▶ **Directions for this task**
Return every line of the data that contains the string "font".

▶ **Records supplied**
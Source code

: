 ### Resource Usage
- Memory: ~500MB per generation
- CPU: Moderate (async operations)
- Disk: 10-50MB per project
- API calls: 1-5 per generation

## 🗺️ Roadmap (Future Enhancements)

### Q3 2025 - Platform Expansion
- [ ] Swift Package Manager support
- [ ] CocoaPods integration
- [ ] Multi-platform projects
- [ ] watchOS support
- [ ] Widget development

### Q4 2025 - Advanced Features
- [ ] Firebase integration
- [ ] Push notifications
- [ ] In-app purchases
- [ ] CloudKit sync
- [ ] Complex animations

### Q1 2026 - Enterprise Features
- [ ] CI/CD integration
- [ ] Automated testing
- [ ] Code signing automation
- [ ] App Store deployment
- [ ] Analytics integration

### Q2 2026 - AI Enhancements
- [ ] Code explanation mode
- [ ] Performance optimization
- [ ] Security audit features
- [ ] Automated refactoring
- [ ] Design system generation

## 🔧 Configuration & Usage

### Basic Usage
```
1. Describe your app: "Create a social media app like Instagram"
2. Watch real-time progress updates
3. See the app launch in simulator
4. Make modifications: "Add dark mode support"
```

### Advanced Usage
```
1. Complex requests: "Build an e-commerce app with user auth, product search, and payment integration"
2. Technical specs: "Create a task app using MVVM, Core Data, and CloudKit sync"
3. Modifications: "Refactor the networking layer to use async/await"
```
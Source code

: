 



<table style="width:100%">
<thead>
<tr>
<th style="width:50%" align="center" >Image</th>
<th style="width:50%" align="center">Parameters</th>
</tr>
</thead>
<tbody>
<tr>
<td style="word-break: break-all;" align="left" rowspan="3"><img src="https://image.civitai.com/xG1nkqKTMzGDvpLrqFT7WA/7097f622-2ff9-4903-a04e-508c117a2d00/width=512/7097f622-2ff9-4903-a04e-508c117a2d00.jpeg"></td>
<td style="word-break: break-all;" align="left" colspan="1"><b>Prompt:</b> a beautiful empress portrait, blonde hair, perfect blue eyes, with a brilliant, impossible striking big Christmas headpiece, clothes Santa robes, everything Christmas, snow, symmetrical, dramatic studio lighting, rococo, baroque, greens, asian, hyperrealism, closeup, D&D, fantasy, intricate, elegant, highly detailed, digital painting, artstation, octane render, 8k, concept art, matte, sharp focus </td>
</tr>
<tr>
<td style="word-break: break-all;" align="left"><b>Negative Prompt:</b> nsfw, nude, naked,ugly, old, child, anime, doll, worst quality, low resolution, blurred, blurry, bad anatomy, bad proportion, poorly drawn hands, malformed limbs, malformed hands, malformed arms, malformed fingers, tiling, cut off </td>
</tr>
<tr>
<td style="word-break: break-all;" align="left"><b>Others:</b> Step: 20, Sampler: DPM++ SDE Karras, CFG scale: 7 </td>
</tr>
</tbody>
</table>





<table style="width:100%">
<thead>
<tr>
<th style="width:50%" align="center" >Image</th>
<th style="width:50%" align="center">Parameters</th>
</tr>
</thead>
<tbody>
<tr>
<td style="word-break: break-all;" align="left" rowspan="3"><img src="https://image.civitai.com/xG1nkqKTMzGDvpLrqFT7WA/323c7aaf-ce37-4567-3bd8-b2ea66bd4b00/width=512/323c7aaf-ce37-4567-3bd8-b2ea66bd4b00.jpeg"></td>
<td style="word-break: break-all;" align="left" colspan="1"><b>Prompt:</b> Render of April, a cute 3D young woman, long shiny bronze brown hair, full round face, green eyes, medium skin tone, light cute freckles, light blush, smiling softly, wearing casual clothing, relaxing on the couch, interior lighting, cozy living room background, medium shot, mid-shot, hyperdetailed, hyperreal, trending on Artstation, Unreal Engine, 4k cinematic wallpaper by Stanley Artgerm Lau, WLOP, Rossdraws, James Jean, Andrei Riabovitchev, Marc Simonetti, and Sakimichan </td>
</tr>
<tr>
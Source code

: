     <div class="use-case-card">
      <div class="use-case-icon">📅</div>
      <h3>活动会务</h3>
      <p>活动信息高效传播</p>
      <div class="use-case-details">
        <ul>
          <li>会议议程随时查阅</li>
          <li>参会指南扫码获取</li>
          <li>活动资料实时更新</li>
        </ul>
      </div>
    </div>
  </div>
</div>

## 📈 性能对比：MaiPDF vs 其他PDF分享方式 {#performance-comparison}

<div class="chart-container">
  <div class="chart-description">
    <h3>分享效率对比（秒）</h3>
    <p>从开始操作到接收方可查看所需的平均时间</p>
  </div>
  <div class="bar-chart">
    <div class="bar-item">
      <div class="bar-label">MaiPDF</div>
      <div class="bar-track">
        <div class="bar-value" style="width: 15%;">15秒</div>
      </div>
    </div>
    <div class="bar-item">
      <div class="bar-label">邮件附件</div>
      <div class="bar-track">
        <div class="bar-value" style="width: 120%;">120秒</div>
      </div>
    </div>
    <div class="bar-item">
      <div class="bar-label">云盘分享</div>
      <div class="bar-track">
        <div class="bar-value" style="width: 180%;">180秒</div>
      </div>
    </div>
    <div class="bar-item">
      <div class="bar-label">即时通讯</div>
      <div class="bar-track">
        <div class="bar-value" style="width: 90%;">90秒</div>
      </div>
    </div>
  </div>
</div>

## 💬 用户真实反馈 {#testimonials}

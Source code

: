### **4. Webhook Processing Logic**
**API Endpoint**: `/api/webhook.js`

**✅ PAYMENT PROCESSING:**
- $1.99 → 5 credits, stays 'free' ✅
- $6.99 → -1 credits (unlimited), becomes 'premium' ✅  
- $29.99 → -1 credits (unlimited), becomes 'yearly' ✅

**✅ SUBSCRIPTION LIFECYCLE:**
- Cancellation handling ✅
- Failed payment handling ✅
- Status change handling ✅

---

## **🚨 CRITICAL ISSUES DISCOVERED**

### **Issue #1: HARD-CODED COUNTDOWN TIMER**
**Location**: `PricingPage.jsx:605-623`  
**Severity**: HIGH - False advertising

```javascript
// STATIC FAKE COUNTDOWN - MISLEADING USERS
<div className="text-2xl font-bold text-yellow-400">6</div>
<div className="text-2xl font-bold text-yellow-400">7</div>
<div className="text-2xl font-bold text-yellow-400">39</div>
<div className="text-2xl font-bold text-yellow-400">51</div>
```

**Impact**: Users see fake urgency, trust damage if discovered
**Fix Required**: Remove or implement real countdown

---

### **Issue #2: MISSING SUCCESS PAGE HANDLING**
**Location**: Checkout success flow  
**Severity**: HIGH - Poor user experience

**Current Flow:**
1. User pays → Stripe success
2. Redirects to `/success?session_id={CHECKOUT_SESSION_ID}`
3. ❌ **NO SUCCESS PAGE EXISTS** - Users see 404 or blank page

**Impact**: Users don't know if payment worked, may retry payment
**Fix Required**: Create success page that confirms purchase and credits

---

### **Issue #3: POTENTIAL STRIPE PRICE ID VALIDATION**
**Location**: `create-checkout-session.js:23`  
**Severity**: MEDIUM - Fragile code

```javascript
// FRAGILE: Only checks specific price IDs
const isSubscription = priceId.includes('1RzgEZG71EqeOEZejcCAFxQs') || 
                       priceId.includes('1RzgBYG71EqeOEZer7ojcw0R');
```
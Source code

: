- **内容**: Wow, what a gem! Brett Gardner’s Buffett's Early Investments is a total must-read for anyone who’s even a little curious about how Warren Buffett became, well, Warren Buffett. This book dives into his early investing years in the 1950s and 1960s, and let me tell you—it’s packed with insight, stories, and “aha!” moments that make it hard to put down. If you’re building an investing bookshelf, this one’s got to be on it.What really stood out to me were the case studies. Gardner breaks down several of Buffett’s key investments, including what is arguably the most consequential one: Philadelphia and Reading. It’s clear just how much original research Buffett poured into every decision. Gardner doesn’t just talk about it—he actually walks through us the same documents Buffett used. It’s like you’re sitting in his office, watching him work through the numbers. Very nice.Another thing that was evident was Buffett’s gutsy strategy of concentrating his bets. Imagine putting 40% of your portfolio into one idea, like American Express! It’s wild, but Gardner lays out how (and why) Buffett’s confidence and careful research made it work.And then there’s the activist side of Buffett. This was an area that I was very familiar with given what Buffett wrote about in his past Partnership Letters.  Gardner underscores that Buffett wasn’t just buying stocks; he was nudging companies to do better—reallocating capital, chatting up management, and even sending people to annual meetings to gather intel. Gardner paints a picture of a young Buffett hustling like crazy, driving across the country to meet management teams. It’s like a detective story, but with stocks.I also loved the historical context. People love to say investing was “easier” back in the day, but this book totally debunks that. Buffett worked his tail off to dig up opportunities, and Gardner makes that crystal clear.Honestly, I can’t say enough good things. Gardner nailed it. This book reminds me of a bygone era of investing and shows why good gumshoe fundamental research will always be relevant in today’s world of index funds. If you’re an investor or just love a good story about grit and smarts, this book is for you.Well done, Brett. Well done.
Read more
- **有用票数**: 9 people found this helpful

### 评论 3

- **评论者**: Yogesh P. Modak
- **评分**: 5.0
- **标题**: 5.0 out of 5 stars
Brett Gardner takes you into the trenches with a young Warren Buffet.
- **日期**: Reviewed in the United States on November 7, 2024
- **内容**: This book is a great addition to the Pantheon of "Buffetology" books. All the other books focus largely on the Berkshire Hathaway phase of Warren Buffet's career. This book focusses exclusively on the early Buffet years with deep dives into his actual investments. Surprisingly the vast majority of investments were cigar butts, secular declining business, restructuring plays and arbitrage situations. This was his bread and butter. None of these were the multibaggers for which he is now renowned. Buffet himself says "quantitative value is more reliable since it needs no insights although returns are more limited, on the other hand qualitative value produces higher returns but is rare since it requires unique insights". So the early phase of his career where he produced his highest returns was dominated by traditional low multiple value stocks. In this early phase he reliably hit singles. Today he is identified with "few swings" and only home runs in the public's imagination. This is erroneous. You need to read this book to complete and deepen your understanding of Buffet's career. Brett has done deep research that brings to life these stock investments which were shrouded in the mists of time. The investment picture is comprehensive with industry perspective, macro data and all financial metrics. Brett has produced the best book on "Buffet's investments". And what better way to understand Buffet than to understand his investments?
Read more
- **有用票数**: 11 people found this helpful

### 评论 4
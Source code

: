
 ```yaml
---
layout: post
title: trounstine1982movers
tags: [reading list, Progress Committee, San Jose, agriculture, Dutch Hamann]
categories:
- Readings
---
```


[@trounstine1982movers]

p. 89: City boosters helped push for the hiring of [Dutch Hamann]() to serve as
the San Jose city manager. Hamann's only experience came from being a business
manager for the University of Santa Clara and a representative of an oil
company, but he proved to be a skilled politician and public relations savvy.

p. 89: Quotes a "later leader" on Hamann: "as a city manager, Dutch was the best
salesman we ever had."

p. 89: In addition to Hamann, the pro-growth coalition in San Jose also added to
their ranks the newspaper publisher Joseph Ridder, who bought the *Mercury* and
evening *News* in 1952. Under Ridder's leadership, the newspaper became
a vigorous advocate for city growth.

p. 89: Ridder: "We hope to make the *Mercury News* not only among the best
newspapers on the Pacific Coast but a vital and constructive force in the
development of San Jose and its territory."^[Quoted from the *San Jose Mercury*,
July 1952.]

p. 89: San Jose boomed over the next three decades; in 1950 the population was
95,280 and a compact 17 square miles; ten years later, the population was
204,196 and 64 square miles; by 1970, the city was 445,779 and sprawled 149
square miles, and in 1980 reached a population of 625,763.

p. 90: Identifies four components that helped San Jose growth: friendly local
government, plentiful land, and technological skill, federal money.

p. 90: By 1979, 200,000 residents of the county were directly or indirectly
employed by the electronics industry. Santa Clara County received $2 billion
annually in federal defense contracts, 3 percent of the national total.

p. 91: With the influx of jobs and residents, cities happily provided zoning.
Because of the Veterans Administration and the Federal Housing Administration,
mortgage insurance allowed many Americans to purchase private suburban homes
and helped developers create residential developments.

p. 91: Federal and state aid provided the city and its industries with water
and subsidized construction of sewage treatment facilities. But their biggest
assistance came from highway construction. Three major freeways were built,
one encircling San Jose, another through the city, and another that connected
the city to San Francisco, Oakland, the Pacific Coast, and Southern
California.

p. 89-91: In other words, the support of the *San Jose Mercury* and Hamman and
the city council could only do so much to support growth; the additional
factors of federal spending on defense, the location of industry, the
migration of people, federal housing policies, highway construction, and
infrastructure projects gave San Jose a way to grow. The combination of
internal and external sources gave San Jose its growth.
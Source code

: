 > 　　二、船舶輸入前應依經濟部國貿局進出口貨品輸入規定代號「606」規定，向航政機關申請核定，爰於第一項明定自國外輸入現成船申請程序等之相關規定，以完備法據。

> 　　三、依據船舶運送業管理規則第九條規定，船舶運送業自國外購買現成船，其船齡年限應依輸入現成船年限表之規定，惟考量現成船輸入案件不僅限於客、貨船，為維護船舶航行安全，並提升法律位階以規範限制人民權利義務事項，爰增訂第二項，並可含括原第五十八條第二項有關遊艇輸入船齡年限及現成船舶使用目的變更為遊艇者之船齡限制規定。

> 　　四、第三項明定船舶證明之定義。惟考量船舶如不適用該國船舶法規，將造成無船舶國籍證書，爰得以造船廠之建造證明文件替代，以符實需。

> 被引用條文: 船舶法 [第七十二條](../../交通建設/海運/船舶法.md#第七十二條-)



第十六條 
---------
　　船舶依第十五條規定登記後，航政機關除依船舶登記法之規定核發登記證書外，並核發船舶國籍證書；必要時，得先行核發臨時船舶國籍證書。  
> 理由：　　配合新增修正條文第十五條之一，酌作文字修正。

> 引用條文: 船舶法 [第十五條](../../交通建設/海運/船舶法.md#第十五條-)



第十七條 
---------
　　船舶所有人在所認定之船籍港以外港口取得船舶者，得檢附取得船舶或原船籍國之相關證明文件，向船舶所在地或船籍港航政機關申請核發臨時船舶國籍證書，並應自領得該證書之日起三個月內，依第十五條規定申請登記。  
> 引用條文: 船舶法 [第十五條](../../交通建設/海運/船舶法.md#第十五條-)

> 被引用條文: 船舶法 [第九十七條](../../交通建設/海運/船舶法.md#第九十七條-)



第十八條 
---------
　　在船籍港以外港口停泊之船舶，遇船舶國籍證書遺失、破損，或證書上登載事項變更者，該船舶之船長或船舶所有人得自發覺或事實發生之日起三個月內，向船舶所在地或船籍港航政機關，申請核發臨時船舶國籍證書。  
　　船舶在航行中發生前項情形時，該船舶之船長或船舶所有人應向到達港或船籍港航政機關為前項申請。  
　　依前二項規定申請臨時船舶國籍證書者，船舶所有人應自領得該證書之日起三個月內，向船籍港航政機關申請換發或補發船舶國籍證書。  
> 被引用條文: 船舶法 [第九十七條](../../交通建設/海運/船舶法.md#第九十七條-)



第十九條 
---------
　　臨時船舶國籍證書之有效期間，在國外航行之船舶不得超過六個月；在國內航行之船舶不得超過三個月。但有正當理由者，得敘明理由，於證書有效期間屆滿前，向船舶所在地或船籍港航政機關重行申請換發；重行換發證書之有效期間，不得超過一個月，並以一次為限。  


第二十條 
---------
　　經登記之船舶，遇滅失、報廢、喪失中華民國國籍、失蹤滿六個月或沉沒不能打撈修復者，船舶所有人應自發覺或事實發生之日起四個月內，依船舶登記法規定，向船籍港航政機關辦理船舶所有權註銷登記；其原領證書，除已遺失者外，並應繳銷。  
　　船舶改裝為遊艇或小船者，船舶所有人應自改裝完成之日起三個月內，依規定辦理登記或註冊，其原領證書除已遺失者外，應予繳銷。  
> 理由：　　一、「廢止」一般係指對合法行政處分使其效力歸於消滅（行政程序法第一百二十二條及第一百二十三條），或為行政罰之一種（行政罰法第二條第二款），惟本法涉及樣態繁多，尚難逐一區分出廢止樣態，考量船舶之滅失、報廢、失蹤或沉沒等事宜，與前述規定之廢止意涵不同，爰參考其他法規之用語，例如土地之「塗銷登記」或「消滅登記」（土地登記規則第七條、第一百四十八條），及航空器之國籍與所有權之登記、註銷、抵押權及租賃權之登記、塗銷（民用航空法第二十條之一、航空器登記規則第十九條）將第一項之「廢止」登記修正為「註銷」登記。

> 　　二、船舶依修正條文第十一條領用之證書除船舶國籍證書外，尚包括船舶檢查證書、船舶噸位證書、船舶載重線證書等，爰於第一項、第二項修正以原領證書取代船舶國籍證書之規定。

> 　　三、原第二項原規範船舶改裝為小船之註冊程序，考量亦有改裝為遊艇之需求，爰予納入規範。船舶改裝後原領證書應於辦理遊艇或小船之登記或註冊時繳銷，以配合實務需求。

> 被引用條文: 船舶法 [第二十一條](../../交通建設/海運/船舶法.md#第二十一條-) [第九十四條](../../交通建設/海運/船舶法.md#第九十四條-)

▶ **Task output**
<div className="text-2xl font-bold text-yellow-400">6</div>
<div className="text-2xl font-bold text-yellow-400">7</div>
<div className="text-2xl font-bold text-yellow-400">39</div>
<div className="text-2xl font-bold text-yellow-400">51</div>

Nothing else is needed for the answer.